Can anyone recommend a good company to do my concrete base for my stables?

I am based in Hertfordshire!  Just got one quote but think its very over the top!  

Any ideas?


----------



## lachlanandmarcus (17 April 2012)

Only to say that the groundworks for stables can be 30-50% of the cost of the stables themselves (esp if it has the special anti frost and anti horse wee additive/fibres, and sometimes more on a sloping site, a single lorry of concrete can cost up to £1000 even before its tipped - its horrendously expensive!


----------



## winchester (17 April 2012)

Have ordered the Stables (£12,500)
Quote for Concrete from company recommended from Stable Manufacturer (£9,640 & VAT)


----------



## lachlanandmarcus (17 April 2012)

That does sound rather a rich quote....)) would get several others. Even on our sloping site in the Cairngorms it wasnt that much ..! 

If its any help readymix type concrete (which is the only way to get the concrete to last a long time, dont try DIY in a little mixer, been there done that, relaid the lot ) is on average about £80-100 per cubic metre supplied and poured out but not incl laying

This is what we were working with site wise...just to show that we needed a lot of concrete (nb underneath is the usual rubble/sand base). Im sure your site cant be more tricky, ours turned into a minor civil engineering project!

Our mini barn has 4 stables and a tack room and a wide central aisle. Then there is the apron in front for farrier/washdown etc (it does now have rails as well as stonehenge fence posts so horses dont drop off!






Edited to add our stables werent from Stables Co they were Saltire but the cost was very similar to the amount you mention.

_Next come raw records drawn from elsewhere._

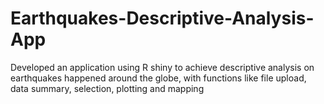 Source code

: # Earthquakes-Descriptive-Analysis-App
Developed an application using R shiny to achieve descriptive analysis on earthquakes happened around the globe, with functions like file upload, data summary, selection, plotting and mapping
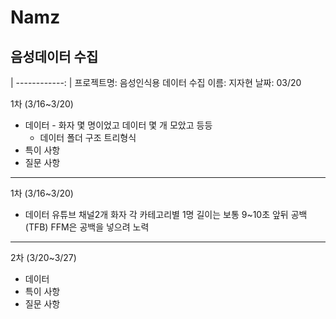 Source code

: # Namz
음성데이터 수집
--------------
| ------------: |
프로젝트명: 음성인식용 데이터 수집
이름: 지자현
날짜: 03/20
                                                                                                                                
1차 (3/16~3/20)
- 데이터	- 화자 몇 명이었고 데이터 몇 개 모았고 등등
	- 데이터 폴더 구조 트리형식
- 특이 사항
- 질문 사항
-------------------------------------------------------------
1차 (3/16~3/20)
- 데이터
유튜브
채널2개
화자 각 카테고리별 1명
길이는 보통 9~10초 앞뒤 공백(TFB) FFM은 공백을 넣으려 노력
-------------------------------------------------------------
2차 (3/20~3/27)
- 데이터
- 특이 사항
- 질문 사항
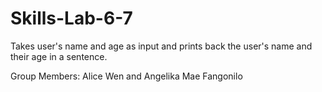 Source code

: # Skills-Lab-6-7
Takes user's name and age as input and prints back the user's name and their age in a sentence. 

Group Members:
Alice Wen
and Angelika Mae Fangonilo
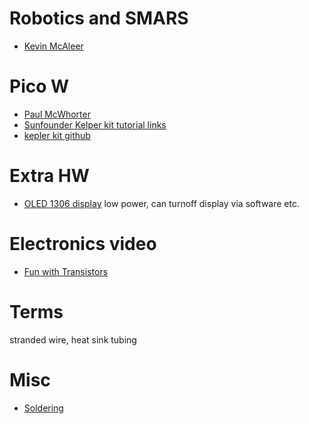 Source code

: # Robotics and SMARS
- [Kevin McAleer](https://www.kevsrobots.com/)

# Pico W
- [Paul McWhorter](https://www.youtube.com/watch?v=SL4_oU9t8Ss&list=PLGs0VKk2DiYz8js1SJog21cDhkBqyAhC5)
- [Sunfounder Kelper kit tutorial links](https://docs.sunfounder.com/projects/kepler-kit/en/latest/)
- [kepler kit github](https://github.com/sunfounder/kepler-kit/tree/main)
# Extra HW
- [OLED 1306 display](https://amzn.to/3nq8l4Z) low power, can turnoff display via software etc.

# Electronics video
- [Fun with Transistors](https://www.youtube.com/watch?v=5vRAACeebjI)

# Terms
stranded wire, heat sink tubing

# Misc
- [Soldering](https://www.youtube.com/watch?v=6rmErwU5E-k)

Does your concrete quote include all the groundworks eg water pipes. electrics etc? does it include labour to lay the concrete? just trying to work out how it gets to that amount? what is the layout of the stables planned?


----------



## winchester (17 April 2012)

Stables are 2 x 12x12 with a 12x12 tackroom at the end.  then a 16x18ft hay barn at the end!  We are having a overhang off the stables so the amout we need is apparently 149sq m.

Yes it is to include drainage pipes  and labour but nothing else!

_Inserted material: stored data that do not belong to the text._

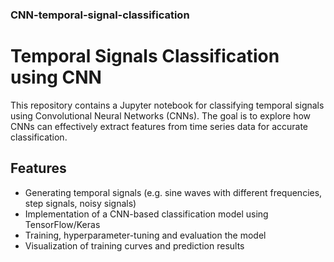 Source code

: ### CNN-temporal-signal-classification

# Temporal Signals Classification using CNN

This repository contains a Jupyter notebook for classifying temporal signals using Convolutional Neural Networks (CNNs). The goal is to explore how CNNs can effectively extract features from time series data for accurate classification.

## Features

- Generating temporal signals (e.g. sine waves with different frequencies, step signals, noisy signals)
- Implementation of a CNN-based classification model using TensorFlow/Keras
- Training, hyperparameter-tuning and evaluation the model
- Visualization of training curves and prediction results
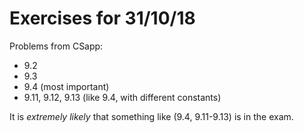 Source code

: # Exercises for 31/10/18

Problems from CSapp:

  * 9.2
  * 9.3
  * 9.4 (most important)
  * 9.11, 9.12, 9.13 (like 9.4, with different constants)

It is *extremely likely* that something like (9.4, 9.11-9.13) is in
the exam.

When i had 6 12x12 stables done with a tack room and hay barn it came to £20,000 for the concrete which i thought was a lot but that was 10 years ago!


----------



## lachlanandmarcus (17 April 2012)

it's kind of sounding more realistic now, given the barn and the overhang if it is nearly 150m3 and also incl labour and drainage. So I would get more quotes definitely (to make sure you arent paying for a kickback fee from the concreters to the stable co)  but it probably isnt as far out of the realms of reality as first appears (sadly!) as £100oper m3x149 would be nearly £15K


----------



## dressagedreamer (18 April 2012)

pm me your cell number and I will pass it on to my builder he is reasonable and honest, and he is based in Hertford


----------



## martlin (18 April 2012)

lachlanandmarcus said:



			it's kind of sounding more realistic now, given the barn and the overhang if it is nearly 150m3 and also incl labour and drainage. So I would get more quotes definitely (to make sure you arent paying for a kickback fee from the concreters to the stable co)  but it probably isnt as far out of the realms of reality as first appears (sadly!) as £100oper m3x149 would be nearly £15K
		
Click to expand...

Errm, I make it 150m2 x 0.15 = 22.5m3, even at £100 per cube, it's only £2,250 for the concrete...
OP, for comparison, I have just had a 45' x 18' concrete pad put in on already prepared surface and paid £83 per m3, plus labour and drain, which took me to £1700.


----------



## lachlanandmarcus (18 April 2012)

martlin said:



			Errm, I make it 150m2 x 0.15 = 22.5m3, even at £100 per cube, it's only £2,250 for the concrete...
OP, for comparison, I have just had a 45' x 18' concrete pad put in on already prepared surface and paid £83 per m3, plus labour and drain, which took me to £1700.
		
Click to expand...

Our concrete is a hell of a lot deeper than that....more like a metre down in most of it but that might be more related to our  very slopey site.....agree if it is a less difficult site then it probably will be a lot less.


----------



## winchester (23 April 2012)

Right got a much better quote now.... as you say above - the concrete should come to £2,000  and have had a quote of £4,000 so that sounds much better!!


----------